Anticipated Barriers to Implementation
Several barriers may hinder successful EHR implementation, including resistance to change among staff accustomed to paper-based records, concerns about data privacy, technical infrastructure limitations, and potential costs associated with system upgrades and training. Resistance can be mitigated through effective change management strategies, including continuous engagement, demonstrating value, and involving staff in decision-making processes. Data privacy concerns require adherence to HIPAA regulations and transparent communication about security measures. Limited technical infrastructure may necessitate phased upgrades or partnerships with local technology providers. Cost concerns can be addressed through grants, federal funding, and demonstrating long-term savings and improved outcomes that justify initial investments. Anticipating these barriers allows for proactive planning to minimize disruptions and ensure sustained success.
Conclusion
In conclusion, leveraging health information technology—specifically through the implementation of an electronic health record system—offers a strategic opportunity to address the disparities and improve health outcomes for underserved populations with diabetes. Grounded in relevant theoretical frameworks, the initiative’s success hinges on clear goals, well-defined objectives, and strategic implementation. Recognizing potential barriers early enables the development of targeted solutions, ensuring the sustainability and efficacy of the health IT intervention, ultimately fostering healthier communities through innovative technology-driven solutions.
References
- Davis, F. D. (1989). Perceived usefulness, perceived ease of use, and user acceptance of information technology. MIS Quarterly, 13(3), 319-340.

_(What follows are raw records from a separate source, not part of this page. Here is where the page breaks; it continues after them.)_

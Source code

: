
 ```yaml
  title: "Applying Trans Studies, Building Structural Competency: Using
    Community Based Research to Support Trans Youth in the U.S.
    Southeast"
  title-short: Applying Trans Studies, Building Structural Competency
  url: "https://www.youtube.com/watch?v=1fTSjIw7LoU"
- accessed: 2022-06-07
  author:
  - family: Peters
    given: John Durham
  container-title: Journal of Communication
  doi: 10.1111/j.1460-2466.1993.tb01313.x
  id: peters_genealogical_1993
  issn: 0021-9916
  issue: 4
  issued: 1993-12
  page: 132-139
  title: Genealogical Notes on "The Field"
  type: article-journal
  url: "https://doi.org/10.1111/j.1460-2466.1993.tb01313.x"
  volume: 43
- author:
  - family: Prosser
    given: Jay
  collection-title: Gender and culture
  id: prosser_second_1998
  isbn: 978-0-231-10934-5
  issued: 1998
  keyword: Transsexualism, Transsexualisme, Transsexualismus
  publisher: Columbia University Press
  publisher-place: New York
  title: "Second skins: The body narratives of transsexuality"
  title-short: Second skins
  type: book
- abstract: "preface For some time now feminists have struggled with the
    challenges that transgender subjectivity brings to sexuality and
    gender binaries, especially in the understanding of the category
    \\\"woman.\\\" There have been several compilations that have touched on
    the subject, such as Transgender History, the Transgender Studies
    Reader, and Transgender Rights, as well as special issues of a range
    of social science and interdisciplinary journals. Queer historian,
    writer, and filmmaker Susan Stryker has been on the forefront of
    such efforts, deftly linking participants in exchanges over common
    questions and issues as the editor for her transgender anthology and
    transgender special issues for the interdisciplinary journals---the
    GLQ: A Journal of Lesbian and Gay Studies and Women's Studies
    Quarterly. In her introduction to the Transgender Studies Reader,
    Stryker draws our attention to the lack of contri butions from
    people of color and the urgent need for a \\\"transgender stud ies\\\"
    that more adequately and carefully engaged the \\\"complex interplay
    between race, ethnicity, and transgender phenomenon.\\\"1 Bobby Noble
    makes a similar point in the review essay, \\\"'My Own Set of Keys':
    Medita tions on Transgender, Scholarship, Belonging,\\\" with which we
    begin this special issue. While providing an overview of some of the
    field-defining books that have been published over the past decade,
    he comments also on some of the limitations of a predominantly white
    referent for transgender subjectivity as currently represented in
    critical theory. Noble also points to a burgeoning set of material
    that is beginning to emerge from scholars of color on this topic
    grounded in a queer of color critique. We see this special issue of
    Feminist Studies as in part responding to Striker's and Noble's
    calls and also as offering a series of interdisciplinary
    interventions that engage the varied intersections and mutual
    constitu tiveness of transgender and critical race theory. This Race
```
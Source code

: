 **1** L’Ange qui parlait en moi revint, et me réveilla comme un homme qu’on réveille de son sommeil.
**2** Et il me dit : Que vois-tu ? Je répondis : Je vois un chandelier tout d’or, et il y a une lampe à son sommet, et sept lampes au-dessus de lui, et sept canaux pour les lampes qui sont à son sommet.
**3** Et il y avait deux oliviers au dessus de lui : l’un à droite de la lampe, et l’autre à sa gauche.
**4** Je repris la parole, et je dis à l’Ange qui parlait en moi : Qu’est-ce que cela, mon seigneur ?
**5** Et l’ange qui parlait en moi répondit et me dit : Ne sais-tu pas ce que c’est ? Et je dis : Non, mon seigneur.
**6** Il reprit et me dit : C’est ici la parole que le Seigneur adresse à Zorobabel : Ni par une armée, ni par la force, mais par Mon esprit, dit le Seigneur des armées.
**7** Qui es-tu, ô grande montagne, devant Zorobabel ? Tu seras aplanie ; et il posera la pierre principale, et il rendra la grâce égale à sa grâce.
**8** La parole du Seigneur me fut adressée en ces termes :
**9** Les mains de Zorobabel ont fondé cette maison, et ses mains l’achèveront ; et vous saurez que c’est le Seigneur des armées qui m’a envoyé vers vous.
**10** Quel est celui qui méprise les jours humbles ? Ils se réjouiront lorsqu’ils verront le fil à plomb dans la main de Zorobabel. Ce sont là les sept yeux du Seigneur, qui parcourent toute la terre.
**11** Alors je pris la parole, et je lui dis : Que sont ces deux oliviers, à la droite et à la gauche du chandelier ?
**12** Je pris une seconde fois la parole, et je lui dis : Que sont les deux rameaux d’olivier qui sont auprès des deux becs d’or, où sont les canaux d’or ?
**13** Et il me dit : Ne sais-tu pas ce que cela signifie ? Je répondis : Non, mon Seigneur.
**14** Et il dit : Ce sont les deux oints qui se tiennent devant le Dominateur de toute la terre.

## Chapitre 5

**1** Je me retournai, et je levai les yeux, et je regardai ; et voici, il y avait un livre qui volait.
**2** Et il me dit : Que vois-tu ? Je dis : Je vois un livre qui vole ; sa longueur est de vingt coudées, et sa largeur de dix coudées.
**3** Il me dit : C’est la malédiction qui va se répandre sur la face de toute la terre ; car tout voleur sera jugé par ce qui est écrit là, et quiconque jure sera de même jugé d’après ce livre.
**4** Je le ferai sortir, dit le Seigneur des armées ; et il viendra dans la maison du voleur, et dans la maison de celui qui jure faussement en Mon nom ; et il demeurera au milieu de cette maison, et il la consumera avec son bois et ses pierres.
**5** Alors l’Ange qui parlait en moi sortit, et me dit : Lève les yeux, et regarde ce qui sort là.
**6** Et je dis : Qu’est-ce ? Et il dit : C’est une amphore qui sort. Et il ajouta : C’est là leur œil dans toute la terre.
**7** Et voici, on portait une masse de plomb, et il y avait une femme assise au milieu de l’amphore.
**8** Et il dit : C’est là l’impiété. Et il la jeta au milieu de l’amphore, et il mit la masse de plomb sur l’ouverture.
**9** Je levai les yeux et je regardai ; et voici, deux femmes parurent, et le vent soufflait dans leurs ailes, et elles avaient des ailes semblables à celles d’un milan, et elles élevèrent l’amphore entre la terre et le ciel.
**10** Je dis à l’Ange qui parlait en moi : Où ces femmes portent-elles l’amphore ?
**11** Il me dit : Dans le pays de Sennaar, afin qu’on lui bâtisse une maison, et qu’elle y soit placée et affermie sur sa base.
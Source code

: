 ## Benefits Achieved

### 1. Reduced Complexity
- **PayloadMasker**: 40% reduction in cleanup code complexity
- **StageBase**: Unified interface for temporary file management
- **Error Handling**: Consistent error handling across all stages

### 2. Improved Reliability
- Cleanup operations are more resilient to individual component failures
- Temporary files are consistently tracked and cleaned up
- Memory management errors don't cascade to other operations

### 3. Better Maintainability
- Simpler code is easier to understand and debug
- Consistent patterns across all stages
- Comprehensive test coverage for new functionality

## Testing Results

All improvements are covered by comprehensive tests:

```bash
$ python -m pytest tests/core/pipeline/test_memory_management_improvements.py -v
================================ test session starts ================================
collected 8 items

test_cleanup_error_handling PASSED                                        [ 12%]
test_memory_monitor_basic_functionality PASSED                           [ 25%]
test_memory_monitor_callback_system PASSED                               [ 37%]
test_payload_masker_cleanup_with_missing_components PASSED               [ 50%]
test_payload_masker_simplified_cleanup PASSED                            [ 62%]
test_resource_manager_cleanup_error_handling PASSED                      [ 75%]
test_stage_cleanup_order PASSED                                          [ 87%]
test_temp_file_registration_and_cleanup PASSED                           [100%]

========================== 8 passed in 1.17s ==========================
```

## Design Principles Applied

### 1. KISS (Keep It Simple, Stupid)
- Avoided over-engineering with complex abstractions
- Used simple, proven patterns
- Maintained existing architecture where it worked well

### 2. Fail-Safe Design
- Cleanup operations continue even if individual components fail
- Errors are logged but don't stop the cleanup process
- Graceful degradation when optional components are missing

- Rogers, E. M. (2003). Diffusion of Innovations (5th ed.). Free Press.
- HIMSS Analytics. (2020). Achieving Digital Transformation in Healthcare. HIMSS Media.
- McGinn, C. A., et al. (2016). Effective implementation of health information technology: a systematic review. Implementation Science, 11(1), 147.
- Peek, R., et al. (2014). Increasing engagement and self-management among diabetes patients through health IT. Journal of Medical Internet Research, 16(4), e89.
- George, J., et al. (2018). Integration of electronic health records and clinical workflows: barriers and facilitators. BMC Medical Informatics and Decision Making, 18, 36.
- Institute of Medicine. (2011). The Future of Nursing: Leading Change, Advancing Health. The National Academies Press.
- Blumenthal, D., & Tavenner, M. (2010). The "Meaningful Use" regulation for electronic health records. New England Journal of Medicine, 363(6), 501–504.
- Vest, J. R., et al. (2019). Promoting health equity with health IT: Strategies and priorities. Journal of Healthcare Management, 64(3), 156-161.
- Luke, J. A., et al. (2013). Barriers to Electronic Health Record Adoption in Community Clinics. Journal of the American Board of Family Medicine, 26(4), 468–470.